Texto de de Juan José Castro Martín en la librería Picasso de Granada.Los Oficios de Pablo Acevedo


POR SI NO VUELVE A ARD
LOS OFICIOS, DE PABLO ACEVEDO
(Texto de de Juan José Castro Martín para la presentación del libro en la librería Picasso de Granada)

Siempre está lo otro, el otro, categoría o entidad que empuja al Ser a desplazarse, a moverse de su centro e iniciar un sendero, un viaje siempre a lo desconocido e inseguro. Lo habitual es la geografía de lo reconocible, el de los nombres consabidos cuyos efectos, al sonar, están calculados. Las palabras, lo otro. Ellas son, como muy bien sabe el autor, lo otro. Quien escribe es otro diferente del que quiere escribir o del que respira o vive (alienado, ocupado), aunque en raras ocasiones coinciden y en un salto mortal aparece el milagro al que se llama Poesía.

Poesía, elegir unas palabras, semántica del sonido y de la imagen, y crear sentido. Crear, elegir, eliminar. La otredad es el espacio abierto (la posibilidad, la aventura) donde se lanza un grito y responden los ecos.

No quisiera extenderme en hacer aquí una apología del hecho poético dado que el autor lo hace magistralmente en el prólogo del poemario. Voy a centrarme en una constante a lo largo no sólo de los poemas de este libro, sino también de todas sus obras anteriores: el valor de la poesía y su necesidad en la sociedad de hoy.

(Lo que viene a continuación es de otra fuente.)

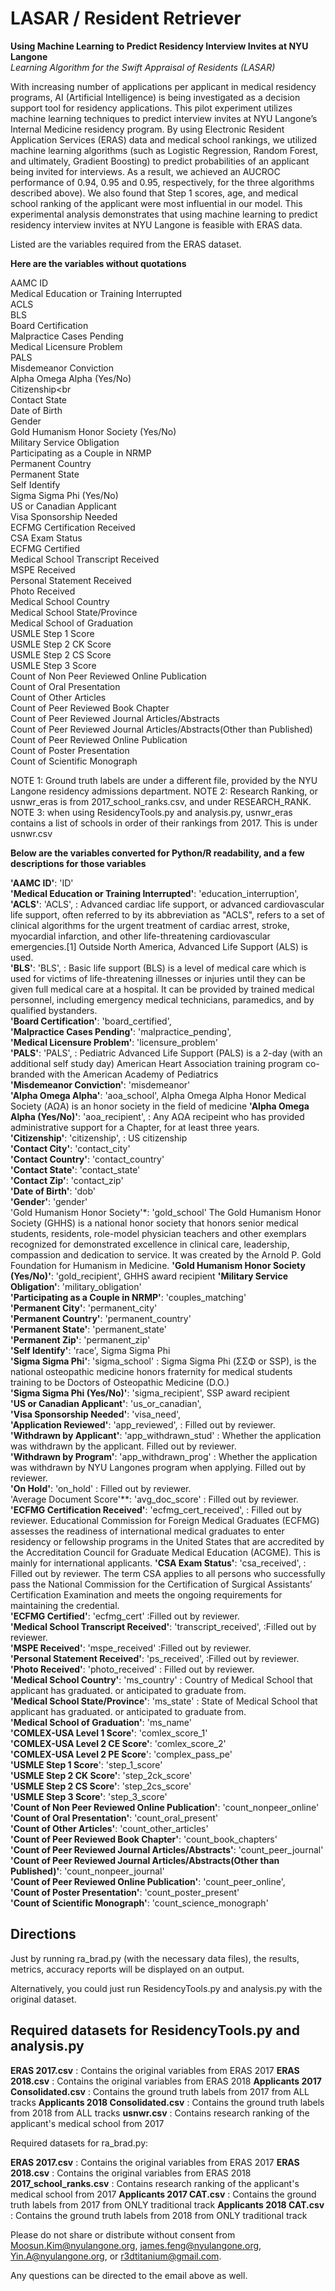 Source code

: # LASAR / Resident Retriever
**Using Machine Learning to Predict Residency Interview Invites at NYU Langone** <br>
*Learning Algorithm for the Swift Appraisal of Residents (LASAR)*

With increasing number of applications per applicant in medical residency programs, AI (Artificial Intelligence) is being investigated as a decision support tool for residency applications. This pilot experiment utilizes machine learning techniques to predict interview invites at NYU Langone’s Internal Medicine residency program. By using Electronic Resident Application Services (ERAS) data and medical school rankings, we utilized machine learning algorithms (such as Logistic Regression, Random Forest, and ultimately, Gradient Boosting) to predict probabilities of an applicant being invited for interviews. As a result, we achieved an AUCROC performance of 0.94, 0.95 and 0.95, respectively, for the three algorithms described above). We also found that Step 1 scores, age, and medical school ranking of the applicant were most influential in our model. This experimental analysis demonstrates that using machine learning to predict residency interview invites at NYU Langone is feasible with ERAS data. 

Listed are the variables required from the ERAS dataset.

**Here are the variables without quotations**

AAMC ID<br>
Medical Education or Training Interrupted<br>
ACLS<br>
BLS<br>
Board Certification<br>
Malpractice Cases Pending<br>
Medical Licensure Problem<br>
PALS<br>
Misdemeanor Conviction<br>
Alpha Omega Alpha (Yes/No)<br>
Citizenship<br<br>
Contact State<br>
Date of Birth<br>
Gender<br>
Gold Humanism Honor Society (Yes/No)<br>
Military Service Obligation<br>
Participating as a Couple in NRMP<br>
Permanent Country<br>
Permanent State<br>
Self Identify<br>
Sigma Sigma Phi (Yes/No)<br>
US or Canadian Applicant<br>
Visa Sponsorship Needed<br>
ECFMG Certification Received<br>
CSA Exam Status<br>
ECFMG Certified<br>
Medical School Transcript Received<br>
MSPE Received<br>
Personal Statement Received<br>
Photo Received<br>
Medical School Country<br>
Medical School State/Province<br>
Medical School of Graduation<br>
USMLE Step 1 Score<br>
USMLE Step 2 CK Score<br>
USMLE Step 2 CS Score<br>
USMLE Step 3 Score<br>
Count of Non Peer Reviewed Online Publication<br>
Count of Oral Presentation<br>
Count of Other Articles<br>
Count of Peer Reviewed Book Chapter<br>
Count of Peer Reviewed Journal Articles/Abstracts<br>
Count of Peer Reviewed Journal Articles/Abstracts(Other than Published)<br>
Count of Peer Reviewed Online Publication<br>
Count of Poster Presentation<br>
Count of Scientific Monograph

NOTE 1: Ground truth labels are under a different file, provided by the NYU Langone residency admissions department.
NOTE 2: Research Ranking, or usnwr_eras is from 2017_school_ranks.csv, and under RESEARCH_RANK. 
NOTE 3: when using ResidencyTools.py and analysis.py, usnwr_eras contains a list of schools in order of their rankings from 2017. This is under usnwr.csv


**Below are the variables converted for Python/R readability, and a few descriptions for those variables**

**'AAMC ID'**: 'ID'<br>
**'Medical Education or Training Interrupted'**: 'education_interruption',<br>
**'ACLS'**: 'ACLS', : Advanced cardiac life support, or advanced cardiovascular life support, often referred to by its abbreviation as "ACLS", refers to a set of clinical algorithms for the urgent treatment of cardiac arrest, stroke, myocardial infarction, and other life-threatening cardiovascular emergencies.[1] Outside North America, Advanced Life Support (ALS) is used.<br>
**'BLS'**: 'BLS', : Basic life support (BLS) is a level of medical care which is used for victims of life-threatening illnesses or injuries until they can be given full medical care at a hospital. It can be provided by trained medical personnel, including emergency medical technicians, paramedics, and by qualified bystanders.<br>
**'Board Certification'**: 'board_certified',<br>
**'Malpractice Cases Pending'**: 'malpractice_pending',<br>
**'Medical Licensure Problem'**: 'licensure_problem'<br>
**'PALS'**: 'PALS', : Pediatric Advanced Life Support (PALS) is a 2-day (with an additional self study day) American Heart Association training program co-branded with the American Academy of Pediatrics<br>
**'Misdemeanor Conviction'**: 'misdemeanor'<br>
**'Alpha Omega Alpha'**: 'aoa_school', Alpha Omega Alpha Honor Medical Society (ΑΩΑ) is an honor society in the field of medicine
**'Alpha Omega Alpha (Yes/No)'**: 'aoa_recipient', : Any ΑΩΑ recipeint who has provided administrative support for a Chapter, for at least three years.<br>
**'Citizenship'**: 'citizenship', : US citizenship<br>
**'Contact City'**: 'contact_city'<br>
**'Contact Country'**: 'contact_country'<br>
**'Contact State'**: 'contact_state'<br>
**'Contact Zip'**: 'contact_zip'<br>
**'Date of Birth'**: 'dob'<br>
**'Gender'**: 'gender'<br>
'Gold Humanism Honor Society'*: 'gold_school' The Gold Humanism Honor Society (GHHS) is a national honor society that honors senior medical students, residents, role-model physician teachers and other exemplars recognized for demonstrated excellence in clinical care, leadership, compassion and dedication to service. It was created by the Arnold P. Gold Foundation for Humanism in Medicine.
**'Gold Humanism Honor Society (Yes/No)'**: 'gold_recipient', GHHS award recipient
**'Military Service Obligation'**: 'military_obligation'<br>
**'Participating as a Couple in NRMP'**: 'couples_matching'<br>
**'Permanent City'**: 'permanent_city'<br>
**'Permanent Country'**: 'permanent_country'<br>
**'Permanent State'**: 'permanent_state'<br>
**'Permanent Zip'**: 'permanent_zip'<br>
**'Self Identify'**: 'race', Sigma Sigma Phi<br>
**'Sigma Sigma Phi'**: 'sigma_school' : Sigma Sigma Phi (ΣΣΦ or SSP), is the national osteopathic medicine honors fraternity for medical students training to be Doctors of Osteopathic Medicine (D.O.)<br>
**'Sigma Sigma Phi (Yes/No)'**: 'sigma_recipient', SSP award recipient<br>
**'US or Canadian Applicant'**: 'us_or_canadian',<br>
**'Visa Sponsorship Needed'**: 'visa_need',<br>
**'Application Reviewed'**: 'app_reviewed', : Filled out by reviewer.<br>
**'Withdrawn by Applicant'**: 'app_withdrawn_stud' : Whether the application was withdrawn by the applicant. Filled out by reviewer.<br>
**'Withdrawn by Program'**: 'app_withdrawn_prog' :  Whether the application was withdrawn by NYU Langones program when applying. Filled out by reviewer.<br>
**'On Hold'**: 'on_hold' : Filled out by reviewer.<br>
'Average Document Score'**: 'avg_doc_score' : Filled out by reviewer.<br>
**'ECFMG Certification Received'**: 'ecfmg_cert_received', : Filled out by reviewer. Educational Commission for Foreign Medical Graduates (ECFMG) assesses the readiness of international medical graduates to enter residency or fellowship programs in the United States that are accredited by the Accreditation Council for Graduate Medical Education (ACGME). This is mainly for international applicants.
**'CSA Exam Status'**: 'csa_received', : Filled out by reviewer. The term CSA applies to all persons who successfully pass the National Commission for the Certification of Surgical Assistants’ Certification Examination and meets the ongoing requirements for maintaining the credential.<br>
**'ECFMG Certified'**: 'ecfmg_cert' :Filled out by reviewer.<br>
**'Medical School Transcript Received'**: 'transcript_received', :Filled out by reviewer.<br>
**'MSPE Received'**: 'mspe_received' :Filled out by reviewer.<br>
**'Personal Statement Received'**: 'ps_received', :Filled out by reviewer.<br>
**'Photo Received'**: 'photo_received' : Filled out by reviewer.<br>
**'Medical School Country'**: 'ms_country' : Country of Medical School that applicant has graduated. or anticipated to graduate from.<br>
**'Medical School State/Province'**: 'ms_state' : State of Medical School that applicant has graduated. or anticipated to graduate from.<br>
**'Medical School of Graduation'**: 'ms_name'<br>
**'COMLEX-USA Level 1 Score'**: 'comlex_score_1'<br>
**'COMLEX-USA Level 2 CE Score'**: 'comlex_score_2'<br>
**'COMLEX-USA Level 2 PE Score**': 'complex_pass_pe'<br>
**'USMLE Step 1 Score**': 'step_1_score'<br>
**'USMLE Step 2 CK Score'**: 'step_2ck_score'<br>
**'USMLE Step 2 CS Score'**: 'step_2cs_score'<br>
**'USMLE Step 3 Score'**: 'step_3_score'<br>
**'Count of Non Peer Reviewed Online Publication'**: 'count_nonpeer_online'<br>
**'Count of Oral Presentation'**: 'count_oral_present'<br>
**'Count of Other Articles'**: 'count_other_articles'<br>
**'Count of Peer Reviewed Book Chapter'**: 'count_book_chapters'<br>
**'Count of Peer Reviewed Journal Articles/Abstracts'**: 'count_peer_journal'<br>
**'Count of Peer Reviewed Journal Articles/Abstracts(Other than Published)'**: 'count_nonpeer_journal'<br>
**'Count of Peer Reviewed Online Publication'**: 'count_peer_online',<br>
**'Count of Poster Presentation'**: 'count_poster_present'<br>
**'Count of Scientific Monograph'**: 'count_science_monograph'<br>



## Directions ##

Just by running ra_brad.py (with the necessary data files), the results, metrics,
accuracy reports will be displayed on an output. 

Alternatively, you could just run ResidencyTools.py and analysis.py 
with the original dataset. 

## Required datasets for ResidencyTools.py and analysis.py ##

**ERAS 2017.csv** : Contains the original variables from ERAS 2017
**ERAS 2018.csv** : Contains the original variables from ERAS 2018
**Applicants 2017 Consolidated.csv** : Contains the ground truth labels from 2017 from ALL tracks
**Applicants 2018 Consolidated.csv** : Contains the ground truth labels from 2018 from ALL tracks
**usnwr.csv** : Contains research ranking of the applicant's medical school from 2017

Required datasets for ra_brad.py:

**ERAS 2017.csv** : Contains the original variables from ERAS 2017
**ERAS 2018.csv** : Contains the original variables from ERAS 2018
**2017_school_ranks.csv** : Contains research ranking of the applicant's medical school from 2017
**Applicants 2017 CAT.csv** : Contains the ground truth labels from 2017 from ONLY traditional track
**Applicants 2018 CAT.csv** : Contains the ground truth labels from 2018 from ONLY traditional track

Please do not share or distribute without consent from 
Moosun.Kim@nyulangone.org, james.feng@nyulangone.org, Yin.A@nyulangone.org, or r3dtitanium@gmail.com.

Any questions can be directed to the email above as well.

En su ensayo Función social de la poesía, T.S.Eliot, al tratar de dilucidar el papel de la creación poética en la sociedad burguesa europea allá por la década de los años veinte del siglo pasado, apunta tanto a la ampliación de la conciencia como al refinamiento de la sensibilidad entre los beneficios, aparte del placer estético, que la poesía reporta. Pero la función del poeta iría más allá del perfeccionamiento de los individuos que conforman una sociedad; plantea el concepto de poesía como un valor de compromiso aunque no entendido en relación con tal o cual hecho, tendencia o ideología, sino hacia la lengua misma. Establece, además, una reciprocidad con el estadio cultural de la ciudadanía, dado que la función misma de la poesía «afecta al lenguaje y la sensibilidad de una nación entera».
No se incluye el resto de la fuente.